Il 6 dicembre di trent'anni fa Gian Maria Volonté muore durante le riprese de Lo sguardo di Ulisse di Theo Angelopoulos

Il 6 dicembre del 1994, mentre era sul set del film Lo sguardo di Ulisse, di Theo Angelopoulos, Gian Maria Volonté muore colpito da un infarto fulminante.

Volonté ha interpretato molti film e di genere diverso lavorando con Sergio Leone, Nanni Loy, Carlo Lizzani, i fratelli Taviani, Elio Petri e molti altri.

La cifra principale del suo cinema è sempre stato l’impegno: da Un uomo da bruciare a Sacco e Vanzetti, da A ciascuno il suo a I sette fratelli Cervi, da Indagine su un cittadino al di sopra di ogni sospetto a Uomini contro, Sbatti il mostro in prima pagina, Il caso Mattei, Todo modo e Il caso Moro, solo per citarne alcuni. Ma è stato anche tra i protagonisti de L’armata Brancaleone di Monicelli.

 

Nel 1986, otto anni dopo i fatti raccontati, il regista Giuseppe Ferrara decide di portare sul grande schermo Il caso Moro. Per la sceneggiatura si avvale della collaborazione di Armenia Balducci e di Robert Katz che al rapimento e l’uccisione del leader democristiano ha dedicato il libro I giorni dell’ira,  uscito in Italia nel 1982. Gian Maria Volonté interpreta il leader democristiano i cui panni aveva già indossato dieci anni prima in Todo Modo di Elio Petri: ‘il presidente’, nella cui figura era facilmente riconoscibile il politico pugliese.

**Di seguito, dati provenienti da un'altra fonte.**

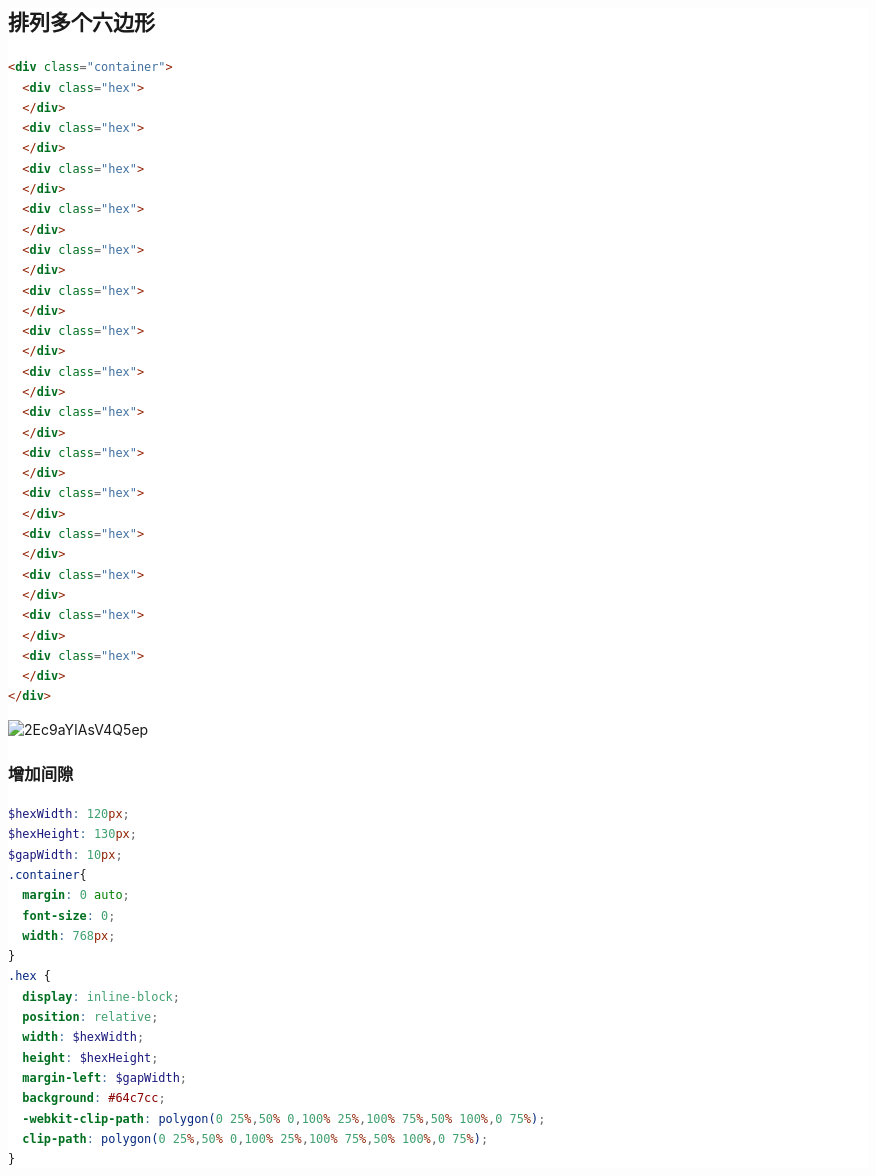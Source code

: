 ## 排列多个六边形

```html
<div class="container">
  <div class="hex">
  </div>
  <div class="hex">
  </div>
  <div class="hex">
  </div>
  <div class="hex">
  </div>
  <div class="hex">
  </div>
  <div class="hex">
  </div>
  <div class="hex">
  </div>
  <div class="hex">
  </div>
  <div class="hex">
  </div>
  <div class="hex">
  </div>
  <div class="hex">
  </div>
  <div class="hex">
  </div>
  <div class="hex">
  </div>
  <div class="hex">
  </div>
  <div class="hex">
  </div>
</div>
```

![2Ec9aYIAsV4Q5ep](https://i.loli.net/2020/04/16/2Ec9aYIAsV4Q5ep.png)

### 增加间隙

```scss
$hexWidth: 120px;
$hexHeight: 130px;
$gapWidth: 10px;
.container{
  margin: 0 auto;
  font-size: 0;
  width: 768px;
}
.hex {
  display: inline-block;
  position: relative;
  width: $hexWidth;
  height: $hexHeight;
  margin-left: $gapWidth;
  background: #64c7cc;
  -webkit-clip-path: polygon(0 25%,50% 0,100% 25%,100% 75%,50% 100%,0 75%);
  clip-path: polygon(0 25%,50% 0,100% 25%,100% 75%,50% 100%,0 75%);
}
```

Intervistato nei giorni dell’uscita del film Volonté rilascia un’intervista, ora nel fondo Canale, nella quale, oltre a parlare del suo personaggio, si sofferma sul mestiere dell’attore: “Del mestiere di fare l’attore se ne sa molto poco e se ne dice molto poco o solo negli ambiti dove si formano queste discipline, queste specializzazioni. Il mestiere dell’attore è riconducibile a due tre grandi correnti culturali, tipo ci si può riferire a Stanislavskij e ci si può riferire a Brecht. Con Stanislavskij si procede per vie interne, con Brecht si strania, si prende una distanza. Allora se io devo rappresentare la maschera di Aldo Moro nel film di Petri, tratto da un racconto di Sciascia, è chiaro che uso degli strumenti. Se invece mi devo avvicinare alla tragedia di un uomo, come in questo caso, è il mio referente è il lavoro della Balducci, di Ferrara e di Robert Katz, della nostra memoria, è certo che il procedimento tecnico è completamente diverso. Poi si potrebbe anche pensare che mentre l’attore suscita una profonda emozione attraverso l’interpretazione di una tragedia, in realtà sta pensando in quale trattoria andrà a mangiare dopo lo spettacolo“.